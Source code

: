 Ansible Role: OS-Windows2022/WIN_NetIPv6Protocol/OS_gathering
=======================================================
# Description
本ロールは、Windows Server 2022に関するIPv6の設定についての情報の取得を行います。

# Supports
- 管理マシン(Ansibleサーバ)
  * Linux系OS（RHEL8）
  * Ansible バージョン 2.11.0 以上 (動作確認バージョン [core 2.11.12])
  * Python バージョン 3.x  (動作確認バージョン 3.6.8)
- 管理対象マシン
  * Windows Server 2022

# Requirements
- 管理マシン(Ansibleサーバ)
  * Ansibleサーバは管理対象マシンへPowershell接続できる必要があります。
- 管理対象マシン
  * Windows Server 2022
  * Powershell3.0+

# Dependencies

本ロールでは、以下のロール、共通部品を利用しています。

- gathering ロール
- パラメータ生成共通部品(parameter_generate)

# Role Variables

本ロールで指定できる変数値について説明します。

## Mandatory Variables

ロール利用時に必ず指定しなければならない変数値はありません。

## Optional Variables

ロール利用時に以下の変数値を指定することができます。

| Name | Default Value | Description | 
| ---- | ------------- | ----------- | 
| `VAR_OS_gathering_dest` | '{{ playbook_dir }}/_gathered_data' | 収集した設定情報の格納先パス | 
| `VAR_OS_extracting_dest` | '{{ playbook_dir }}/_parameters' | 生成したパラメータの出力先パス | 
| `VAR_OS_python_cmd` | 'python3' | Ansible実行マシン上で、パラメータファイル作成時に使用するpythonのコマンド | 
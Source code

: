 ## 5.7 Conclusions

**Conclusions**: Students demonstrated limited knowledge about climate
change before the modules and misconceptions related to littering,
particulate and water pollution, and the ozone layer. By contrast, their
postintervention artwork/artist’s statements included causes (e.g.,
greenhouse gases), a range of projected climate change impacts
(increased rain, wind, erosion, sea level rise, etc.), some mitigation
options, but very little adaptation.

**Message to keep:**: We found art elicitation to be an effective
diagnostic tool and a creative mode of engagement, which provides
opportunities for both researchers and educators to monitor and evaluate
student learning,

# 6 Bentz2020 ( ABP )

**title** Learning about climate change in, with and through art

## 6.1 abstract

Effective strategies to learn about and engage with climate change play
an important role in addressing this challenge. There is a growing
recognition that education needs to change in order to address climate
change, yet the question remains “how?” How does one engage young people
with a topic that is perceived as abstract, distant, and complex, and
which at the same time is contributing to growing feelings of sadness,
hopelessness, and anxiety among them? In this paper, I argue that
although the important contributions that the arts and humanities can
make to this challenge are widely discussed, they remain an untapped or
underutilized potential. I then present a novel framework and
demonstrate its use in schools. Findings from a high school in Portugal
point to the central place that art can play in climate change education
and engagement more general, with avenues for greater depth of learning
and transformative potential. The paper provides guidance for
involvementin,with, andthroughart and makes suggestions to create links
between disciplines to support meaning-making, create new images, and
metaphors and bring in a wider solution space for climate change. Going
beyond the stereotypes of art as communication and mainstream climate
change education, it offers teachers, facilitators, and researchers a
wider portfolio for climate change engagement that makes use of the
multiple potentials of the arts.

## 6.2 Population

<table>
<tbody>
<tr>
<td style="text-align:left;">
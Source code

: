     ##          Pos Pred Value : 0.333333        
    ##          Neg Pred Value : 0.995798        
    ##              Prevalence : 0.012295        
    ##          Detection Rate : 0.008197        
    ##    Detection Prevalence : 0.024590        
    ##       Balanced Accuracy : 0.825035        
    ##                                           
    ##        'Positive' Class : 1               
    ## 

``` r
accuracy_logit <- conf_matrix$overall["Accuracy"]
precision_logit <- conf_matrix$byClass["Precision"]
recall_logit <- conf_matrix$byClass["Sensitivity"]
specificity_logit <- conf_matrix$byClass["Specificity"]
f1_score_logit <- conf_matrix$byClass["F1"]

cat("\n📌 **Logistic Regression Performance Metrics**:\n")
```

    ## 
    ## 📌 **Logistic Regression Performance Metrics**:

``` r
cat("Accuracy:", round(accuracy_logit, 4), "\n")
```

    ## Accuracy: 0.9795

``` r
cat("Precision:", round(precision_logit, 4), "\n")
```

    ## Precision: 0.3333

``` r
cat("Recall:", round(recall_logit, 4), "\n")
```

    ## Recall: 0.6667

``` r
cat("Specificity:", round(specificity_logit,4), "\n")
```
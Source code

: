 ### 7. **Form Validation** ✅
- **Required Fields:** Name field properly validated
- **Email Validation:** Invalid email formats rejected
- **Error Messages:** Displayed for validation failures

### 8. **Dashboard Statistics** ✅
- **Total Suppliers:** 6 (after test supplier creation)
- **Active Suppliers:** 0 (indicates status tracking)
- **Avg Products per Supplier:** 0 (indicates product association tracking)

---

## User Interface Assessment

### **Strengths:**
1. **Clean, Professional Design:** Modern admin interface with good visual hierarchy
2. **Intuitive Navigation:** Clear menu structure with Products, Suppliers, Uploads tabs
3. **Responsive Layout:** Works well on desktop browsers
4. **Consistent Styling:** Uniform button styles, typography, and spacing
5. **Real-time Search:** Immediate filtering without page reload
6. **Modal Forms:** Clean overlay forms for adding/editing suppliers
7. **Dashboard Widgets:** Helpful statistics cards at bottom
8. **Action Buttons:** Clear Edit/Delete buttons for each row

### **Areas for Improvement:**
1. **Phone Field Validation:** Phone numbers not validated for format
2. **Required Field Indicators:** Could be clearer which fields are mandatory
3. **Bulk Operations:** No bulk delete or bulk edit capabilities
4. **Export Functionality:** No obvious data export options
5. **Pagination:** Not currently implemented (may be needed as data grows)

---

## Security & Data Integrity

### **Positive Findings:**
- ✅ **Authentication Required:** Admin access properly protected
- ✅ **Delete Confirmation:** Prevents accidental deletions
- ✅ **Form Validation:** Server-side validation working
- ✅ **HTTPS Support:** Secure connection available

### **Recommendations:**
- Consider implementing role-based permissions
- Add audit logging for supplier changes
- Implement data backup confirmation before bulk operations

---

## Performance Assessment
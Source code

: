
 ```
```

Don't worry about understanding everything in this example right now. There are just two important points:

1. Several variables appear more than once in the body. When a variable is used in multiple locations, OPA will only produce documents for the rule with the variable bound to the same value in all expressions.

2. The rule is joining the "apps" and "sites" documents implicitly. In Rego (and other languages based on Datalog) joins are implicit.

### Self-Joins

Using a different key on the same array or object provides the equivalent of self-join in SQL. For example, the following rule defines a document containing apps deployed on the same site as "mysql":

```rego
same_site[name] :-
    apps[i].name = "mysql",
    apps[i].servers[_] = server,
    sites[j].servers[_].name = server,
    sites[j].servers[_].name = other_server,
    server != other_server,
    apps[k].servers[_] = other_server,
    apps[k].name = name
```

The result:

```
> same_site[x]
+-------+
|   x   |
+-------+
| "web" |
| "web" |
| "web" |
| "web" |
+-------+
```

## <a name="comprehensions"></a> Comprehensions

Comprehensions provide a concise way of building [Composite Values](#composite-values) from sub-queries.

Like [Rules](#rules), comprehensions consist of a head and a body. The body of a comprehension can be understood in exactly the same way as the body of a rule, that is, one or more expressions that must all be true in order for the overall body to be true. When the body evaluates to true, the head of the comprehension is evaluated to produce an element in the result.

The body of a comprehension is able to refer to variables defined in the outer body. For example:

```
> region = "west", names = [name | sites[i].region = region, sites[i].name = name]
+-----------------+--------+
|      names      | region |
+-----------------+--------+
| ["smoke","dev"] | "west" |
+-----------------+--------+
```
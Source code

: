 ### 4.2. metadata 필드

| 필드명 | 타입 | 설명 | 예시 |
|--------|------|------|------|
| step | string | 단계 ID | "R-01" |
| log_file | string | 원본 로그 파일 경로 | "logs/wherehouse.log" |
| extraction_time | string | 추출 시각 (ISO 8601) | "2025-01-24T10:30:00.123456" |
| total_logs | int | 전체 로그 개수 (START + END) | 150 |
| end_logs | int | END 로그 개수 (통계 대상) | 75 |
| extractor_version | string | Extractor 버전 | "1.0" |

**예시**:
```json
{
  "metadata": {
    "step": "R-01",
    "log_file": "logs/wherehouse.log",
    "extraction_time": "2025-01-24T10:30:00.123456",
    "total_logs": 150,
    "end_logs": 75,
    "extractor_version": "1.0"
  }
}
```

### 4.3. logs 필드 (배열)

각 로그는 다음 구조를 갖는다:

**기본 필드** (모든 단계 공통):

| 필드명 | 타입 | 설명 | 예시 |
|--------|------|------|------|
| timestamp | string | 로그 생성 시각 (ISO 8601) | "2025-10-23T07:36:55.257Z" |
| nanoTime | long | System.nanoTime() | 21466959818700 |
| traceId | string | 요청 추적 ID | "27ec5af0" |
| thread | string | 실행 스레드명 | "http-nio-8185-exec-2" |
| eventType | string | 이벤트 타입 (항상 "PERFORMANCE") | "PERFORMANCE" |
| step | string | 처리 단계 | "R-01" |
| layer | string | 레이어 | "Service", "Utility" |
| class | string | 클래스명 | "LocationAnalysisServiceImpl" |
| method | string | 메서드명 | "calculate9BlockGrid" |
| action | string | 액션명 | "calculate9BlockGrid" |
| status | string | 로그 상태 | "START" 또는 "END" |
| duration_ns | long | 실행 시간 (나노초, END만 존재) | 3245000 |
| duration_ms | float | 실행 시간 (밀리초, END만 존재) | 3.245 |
+ + + + +
— What the task requires —
Your answer is to contain exactly the lines from the one holding "필드** (모든 단계" to the end of the entries, with no other line.

— Result for this exercise —
**기본 필드** (모든 단계 공통):

| 필드명 | 타입 | 설명 | 예시 |
|--------|------|------|------|
| timestamp | string | 로그 생성 시각 (ISO 8601) | "2025-10-23T07:36:55.257Z" |
| nanoTime | long | System.nanoTime() | 21466959818700 |
| traceId | string | 요청 추적 ID | "27ec5af0" |
| thread | string | 실행 스레드명 | "http-nio-8185-exec-2" |
| eventType | string | 이벤트 타입 (항상 "PERFORMANCE") | "PERFORMANCE" |
| step | string | 처리 단계 | "R-01" |
| layer | string | 레이어 | "Service", "Utility" |
| class | string | 클래스명 | "LocationAnalysisServiceImpl" |
| method | string | 메서드명 | "calculate9BlockGrid" |
| action | string | 액션명 | "calculate9BlockGrid" |
| status | string | 로그 상태 | "START" 또는 "END" |
| duration_ns | long | 실행 시간 (나노초, END만 존재) | 3245000 |
| duration_ms | float | 실행 시간 (밀리초, END만 존재) | 3.245 |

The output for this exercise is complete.